C’est donc Rhys Millen qui emporte la course 2012 en battant le record détenu par Nobuhiro Tajima mais cela était couru d’avance puisque le revêtement n’était pas le même et l’enrobé du départ à l’arrivée permet de gagner de précieuses secondes. Jean Philippe Dayraut a du abandonner à quelques encablures de l’arrivée car les freins de son Duster avaient passé l’arme à gauche causant une sortie de route (le problème des freins et du grip des pneus a d’ailleurs été souligné par tous ou presque comme un facteur de risque important). Romain Dumas termine second pour quelques millièmes. Monster Tajima a du abandonner avec son prototype électrique qui a eu un coup de chaud et a commencé à brûler, accident pour le prototype i-MiEV et pas grand chose à noter dans la classe VE si ce n’est la victoire de Toyota avec un prototype déjà bien rôdé que nous avons pu voir tourner sur le Ring.
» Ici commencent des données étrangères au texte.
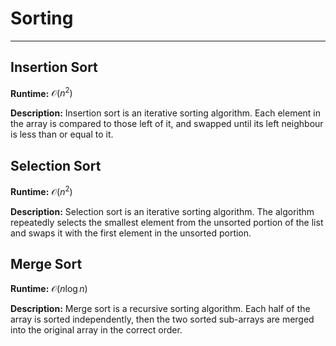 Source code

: 
# Sorting 

---
 
## Insertion Sort
**Runtime:** $\mathcal{O}(n^2)$

**Description:** Insertion sort is an iterative sorting algorithm. Each element in the array is compared to those left of it, and swapped until its left neighbour is less than or equal to it.

## Selection Sort

**Runtime:** $\mathcal{O}(n^2)$

**Description:** Selection sort is an iterative sorting algorithm.  The algorithm repeatedly selects the smallest element from the unsorted portion of the list and swaps it with the first element in the unsorted portion.


## Merge Sort
**Runtime:** $\mathcal{O}(n \log n)$

**Description:**  Merge sort is a recursive sorting algorithm.  Each half of the array is sorted independently, then the two sorted sub-arrays are merged into the original array in the correct order.
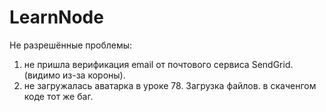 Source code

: # LearnNode

Не разрешённые проблемы:
1. не пришла верификация email от почтового сервиса SendGrid. (видимо из-за короны).
2. не загружалась аватарка в уроке 78. Загрузка файлов. в скаченгом коде тот же баг.
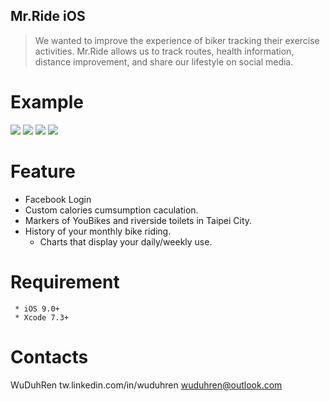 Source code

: ## Mr.Ride iOS
> We wanted to improve the experience of biker tracking their exercise activities. Mr.Ride allows us to track routes, health information, distance improvement, and share our lifestyle on social media.

# Example
![](https://i.imgur.com/KAEZOkD.png)
![](https://i.imgur.com/GmwmT0U.png)
![](https://i.imgur.com/MwyYZEb.png)
![](https://i.imgur.com/OUE8yBJ.png)


# Feature
  * Facebook Login
  * Custom calories cumsumption caculation.
  * Markers of YouBikes and riverside toilets in Taipei City.
  * History of your monthly bike riding.
    * Charts that display your daily/weekly use.

# Requirement
     * iOS 9.0+
     * Xcode 7.3+
  

# Contacts
WuDuhRen
tw.linkedin.com/in/wuduhren
wuduhren@outlook.com
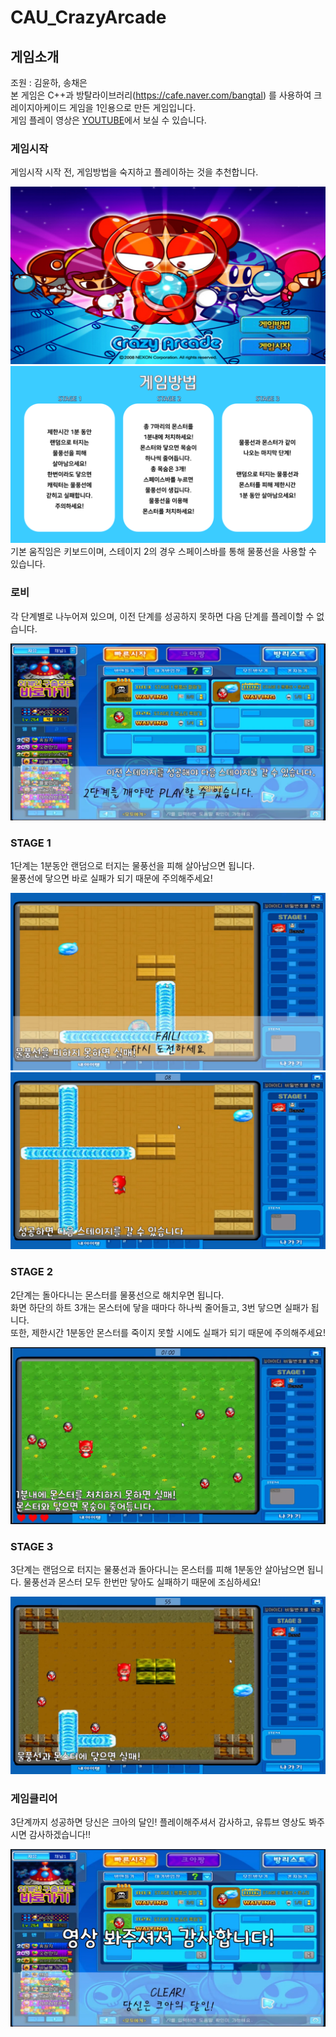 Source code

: # CAU_CrazyArcade  
## 게임소개  
조원 : 김윤하, 송채은  
본 게임은 C++과 방탈라이브러리(https://cafe.naver.com/bangtal) 를 사용하여 크레이지아케이드 게임을 1인용으로 만든 게임입니다.  
게임 플레이 영상은 [YOUTUBE](https://youtu.be/rajoXgioej0)에서 보실 수 있습니다.  

### 게임시작
게임시작 시작 전, 게임방법을 숙지하고 플레이하는 것을 추천합니다.    

![게임시작](screenshot/1.png)     
![게임설명](screenshot/2.png)     
기본 움직임은 키보드이며, 스테이지 2의 경우 스페이스바를 통해 물풍선을 사용할 수 있습니다.  
  
### 로비
각 단계별로 나누어져 있으며, 이전 단계를 성공하지 못하면 다음 단계를 플레이할 수 없습니다.   

![로비](screenshot/3.png)  

### STAGE 1
1단계는 1분동안 랜덤으로 터지는 물풍선을 피해 살아남으면 됩니다.    
물풍선에 닿으면 바로 실패가 되기 때문에 주의해주세요!   

![스테이지1](screenshot/4.png)
![스테이지1](screenshot/5.png)

### STAGE 2
2단계는 돌아다니는 몬스터를 물풍선으로 해치우면 됩니다.   
화면 하단의 하트 3개는 몬스터에 닿을 때마다 하나씩 줄어들고, 3번 닿으면 실패가 됩니다.   
또한, 제한시간 1분동안 몬스터를 죽이지 못할 시에도 실패가 되기 때문에 주의해주세요!   

![스테이지2](screenshot/6.png)

### STAGE 3
3단계는 랜덤으로 터지는 물풍선과 돌아다니는 몬스터를 피해 1분동안 살아남으면 됩니다.
물풍선과 몬스터 모두 한번만 닿아도 실패하기 때문에 조심하세요!     

![스테이지3](screenshot/7.png)

### 게임클리어
3단계까지 성공하면 당신은 크아의 달인! 
플레이해주셔서 감사하고, 유튜브 영상도 봐주시면 감사하겠습니다!!  

![게임클리어](screenshot/8.png)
Une chose est sure, Pikes Peak pourrait bien perdre de son intérêt et de sa notoriété si rien n’est fait en matière de sécurité (à cause de la nette augmentation de la vitesse sur le seconde moitié du tracé) et si les organisateurs ne font pas un effort pour redonner un peu d’attrait à la course qui risque bien de n’être plus qu’une course de côte parmi d’autres ! Les critiques sont bien trop nombreuses pour ne rien faire dans les mois à venir.

Pour un petit retour vidéo sur Pikes Peak 2012, c’est par là :

Les voitures électriques :

L’accident de Jeremy Foley (in & out) :

L’accident de Paul Dallenbach :

Via Youtube.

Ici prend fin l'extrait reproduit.